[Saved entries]
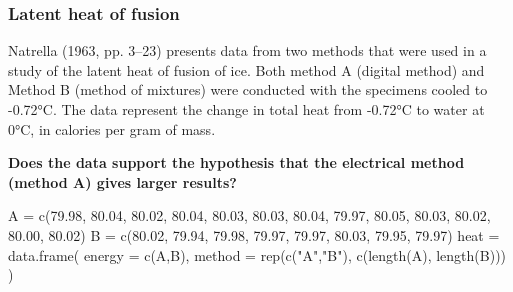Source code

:\documentclass[a4paper]{article}\usepackage[]{graphicx}\usepackage[]{xcolor}
\begin{document}
\subsubsection{Latent heat of fusion}
Natrella (1963, pp. 3--23) presents data from two methods that were used in a study of the latent heat of fusion of ice. Both method A (digital method) and Method B (method of mixtures) were conducted with the specimens cooled to -0.72°C. The data represent the change in total heat from -0.72°C to water at 0°C, in calories per gram of mass.
\begin{greenbox}
	\textbf{Does the data support the hypothesis that the electrical method (method A) gives larger results?}
\end{greenbox}
\begin{Schunk}
\begin{Sinput}
A = c(79.98, 80.04, 80.02, 80.04, 80.03, 80.03, 80.04, 
      79.97, 80.05, 80.03, 80.02, 80.00, 80.02)
B = c(80.02, 79.94, 79.98, 79.97, 79.97, 80.03, 79.95, 
      79.97)
heat = data.frame(
  energy = c(A,B),
  method = rep(c("A","B"), c(length(A), length(B)))
)
\end{Sinput}
\end{Schunk}
\end{document}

What is required:
The entries are to be printed exactly as written; the pictures are to be left out.

Exercise solution:
Source code

:\documentclass[a4paper]{article}\usepackage[]{graphicx}\usepackage[]{xcolor}
\begin{document}
\subsubsection{Latent heat of fusion}
Natrella (1963, pp. 3--23) presents data from two methods that were used in a study of the latent heat of fusion of ice. Both method A (digital method) and Method B (method of mixtures) were conducted with the specimens cooled to -0.72°C. The data represent the change in total heat from -0.72°C to water at 0°C, in calories per gram of mass.
\begin{greenbox}
	\textbf{Does the data support the hypothesis that the electrical method (method A) gives larger results?}
\end{greenbox}
\begin{Schunk}
\begin{Sinput}
A = c(79.98, 80.04, 80.02, 80.04, 80.03, 80.03, 80.04, 
      79.97, 80.05, 80.03, 80.02, 80.00, 80.02)
B = c(80.02, 79.94, 79.98, 79.97, 79.97, 80.03, 79.95, 
      79.97)
heat = data.frame(
  energy = c(A,B),
  method = rep(c("A","B"), c(length(A), length(B)))
)
\end{Sinput}
\end{Schunk}
\end{document}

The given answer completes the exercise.